El motor rugió, y la “máquina” comenzó su danza
sobre el polvo. Pero cuando ya divisaban Pontezuela, el hombre, sobresaltado,
se llevó las manos a la cabeza y exclamó:
-¡Anda el diablo, Chichí! ¡Se me quedó la cédula! ¡Déjame aquí!
Chichí, que conocía bien los caminos y las penurias
del transporte, le lanzó una mirada entre seria y socarrona:
-¿Y en qué se va usted a devoivei, compai?
El hombre, con la naturalidad de quien confunde lo
imposible con lo cotidiano, le respondió, muy serio y convencido de lo que decía:
-En uno de eso’ pote de luce’ que van pa’ allá.
A Chichí le dio un ataque de risa tan fuerte que el carro perdió el equilibrio y casi se le fue al zanjón. Desde entonces, aquella anécdota rodó por los colmados y las esquinas de Tamboril como una joya del ingenio campesino.
Porque en aquellos años, el transporte dominicano era un mundo de improvisación y valentía: carros maltrechos, autobuses repletos hasta el techo, y jeeps que trepaban por caminos imposibles para llevar gente, gallinas, sacos de plátanos y hasta ilusiones a los pueblos apartados.

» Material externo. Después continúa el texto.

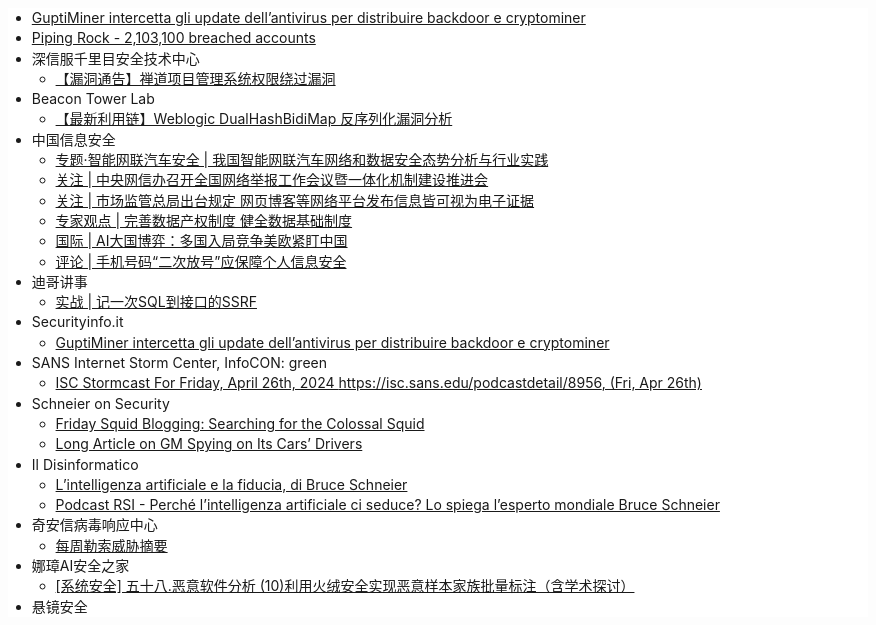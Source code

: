   - [GuptiMiner intercetta gli update dell’antivirus per distribuire backdoor e cryptominer](https://www.securityinfo.it/2024/04/26/guptiminer-intercetta-gli-update-dellantivirus-per-distribuire-backdoor-e-cryptominer/)
  - [Piping Rock - 2,103,100 breached accounts](https://haveibeenpwned.com/PwnedWebsites#PipingRock)
- 深信服千里目安全技术中心
  - [【漏洞通告】禅道项目管理系统权限绕过漏洞](https://mp.weixin.qq.com/s?__biz=Mzg2NjgzNjA5NQ==&mid=2247522659&idx=1&sn=d2c921ea1f9ec4eca86cd71d9a04b7f8&chksm=ce461273f9319b65443d3fb596581d35f69aa7a488a3df3bd6cf0dfb9e65e60ef9da7d5f66f8&scene=58&subscene=0#rd)
- Beacon Tower Lab
  - [【最新利用链】Weblogic DualHashBidiMap 反序列化漏洞分析](https://mp.weixin.qq.com/s?__biz=MzkzNjMxNDM0Mg==&mid=2247486489&idx=1&sn=72ba8ce914f8ff550a2405a9947c02f2&chksm=c2a1d890f5d65186ca3eed533cc65772759e8884fa740541cbc66c83a43f1b3334d0f7062f51&scene=58&subscene=0#rd)
- 中国信息安全
  - [专题·智能网联汽车安全 | 我国智能网联汽车网络和数据安全态势分析与行业实践](https://mp.weixin.qq.com/s?__biz=MzA5MzE5MDAzOA==&mid=2664211864&idx=1&sn=47bd69d24e3966527965d079f973ac81&chksm=8b59a761bc2e2e77ecf4522a14b51cb5c9c73eaee8e6af3632aae14c337f7ad2450212cdf119&scene=58&subscene=0#rd)
  - [关注 | 中央网信办召开全国网络举报工作会议暨一体化机制建设推进会](https://mp.weixin.qq.com/s?__biz=MzA5MzE5MDAzOA==&mid=2664211864&idx=2&sn=137500efd8dbe6cf544460ffb2944459&chksm=8b59a761bc2e2e778fc42778deb7e7ac39b49a63fe83a09cfa34940e9e51d0d7db57ee6d0205&scene=58&subscene=0#rd)
  - [关注 | 市场监管总局出台规定 网页博客等网络平台发布信息皆可视为电子证据](https://mp.weixin.qq.com/s?__biz=MzA5MzE5MDAzOA==&mid=2664211864&idx=3&sn=507a9e53212097376d7be6952c5a64a8&chksm=8b59a761bc2e2e7773d0e2415707193a8e9008028fdfff145747286b68bc126a195cf1d456c2&scene=58&subscene=0#rd)
  - [专家观点 | 完善数据产权制度 健全数据基础制度](https://mp.weixin.qq.com/s?__biz=MzA5MzE5MDAzOA==&mid=2664211864&idx=4&sn=10e18c75dceb291eede5f13c16037a54&chksm=8b59a761bc2e2e772b90d2158cff007dbe91740a3cc324bb26f81d7c60921eb2a5c9e534f952&scene=58&subscene=0#rd)
  - [国际 | AI大国博弈：多国入局竞争美欧紧盯中国](https://mp.weixin.qq.com/s?__biz=MzA5MzE5MDAzOA==&mid=2664211864&idx=5&sn=47f783aba192d63e2941f8ce91d096d7&chksm=8b59a761bc2e2e77dfb9b8bb3e0b4e177bc7b92515a003742eb4363abf6bac005d7fdd8797bc&scene=58&subscene=0#rd)
  - [评论 | 手机号码“二次放号”应保障个人信息安全](https://mp.weixin.qq.com/s?__biz=MzA5MzE5MDAzOA==&mid=2664211864&idx=6&sn=26953e20e077c6abae973096b2d2e228&chksm=8b59a761bc2e2e776979bb0ab558595ce04dedf90b5be48da36807e3f6f278ea3172d7cdeaa5&scene=58&subscene=0#rd)
- 迪哥讲事
  - [实战 | 记一次SQL到接口的SSRF](https://mp.weixin.qq.com/s?__biz=MzIzMTIzNTM0MA==&mid=2247494407&idx=1&sn=d617f18e27a6ef393feec47159da6428&chksm=e8a5e164dfd26872eb2fd0f34f0f2b5dcdff6d934c61488a78e95b69639f8f32ed90acc79440&scene=58&subscene=0#rd)
- Securityinfo.it
  - [GuptiMiner intercetta gli update dell’antivirus per distribuire backdoor e cryptominer](https://www.securityinfo.it/2024/04/26/guptiminer-intercetta-gli-update-dellantivirus-per-distribuire-backdoor-e-cryptominer/?utm_source=rss&utm_medium=rss&utm_campaign=guptiminer-intercetta-gli-update-dellantivirus-per-distribuire-backdoor-e-cryptominer)
- SANS Internet Storm Center, InfoCON: green
  - [ISC Stormcast For Friday, April 26th, 2024 https://isc.sans.edu/podcastdetail/8956, (Fri, Apr 26th)](https://isc.sans.edu/diary/rss/30874)
- Schneier on Security
  - [Friday Squid Blogging: Searching for the Colossal Squid](https://www.schneier.com/blog/archives/2024/04/friday-squid-blogging-searching-for-the-colossal-squid.html)
  - [Long Article on GM Spying on Its Cars’ Drivers](https://www.schneier.com/blog/archives/2024/04/long-article-on-gm-spying-on-its-cars-drivers.html)
- Il Disinformatico
  - [L’intelligenza artificiale e la fiducia, di Bruce Schneier](http://attivissimo.blogspot.com/2024/04/lintelligenza-artificiale-e-la-fiducia.html)
  - [Podcast RSI - Perché l’intelligenza artificiale ci seduce? Lo spiega l’esperto mondiale Bruce Schneier](http://attivissimo.blogspot.com/2024/04/podcast-rsi-perche-lintelligenza.html)
- 奇安信病毒响应中心
  - [每周勒索威胁摘要](https://mp.weixin.qq.com/s?__biz=MzI5Mzg5MDM3NQ==&mid=2247494025&idx=1&sn=20118ed50e80f78231aaae818848700e&chksm=ec6999a1db1e10b745e94cf15ced4ca2aa0e8b3327f0880c7a11741fc33869006b19840442a1&scene=58&subscene=0#rd)
- 娜璋AI安全之家
  - [[系统安全] 五十八.恶意软件分析 (10)利用火绒安全实现恶意样本家族批量标注（含学术探讨）](https://mp.weixin.qq.com/s?__biz=Mzg5MTM5ODU2Mg==&mid=2247499763&idx=1&sn=1e7b561b9d836a1f1a0443e27135bb3b&chksm=cfcf4f3ef8b8c628688aa40b4526a13fbb5eae52d90dfdf46745c086ac5f4facc42445bbb30e&scene=58&subscene=0#rd)
- 悬镜安全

Era el tiempo en que el país se movía al ritmo de la bocina y del humo azul del escape de los motores. El tiempo en que los choferes, más que conductores, eran confidentes, mensajeros, narradores de la vida, amigos y hasta auxiliares médicos cuando alguien se les mareaba o una mujer se le paria en el camino. Entre los pocos choferes del concho estaba Chichí Espinal, quien fue uno de esos héroes anónimos que, sin saberlo, transportaron no solo pasajeros, sino también la vida y el alma de los tamborileños.
CARRO DE CONCHO: En República Dominicana, a los carros públicos compartidos se les llama "conchos" por una estrategia de marketing en 1928, cuando el empresario Amadeo Barletta trajo los primeros vehículos Chevrolet para transporte público. Bienvenido Gimbernard sugirió llamarles "Carro de Concho Primo" por la popularidad de una caricatura del mismo nombre, y el pueblo simplificó el nombre a "Carro de Concho".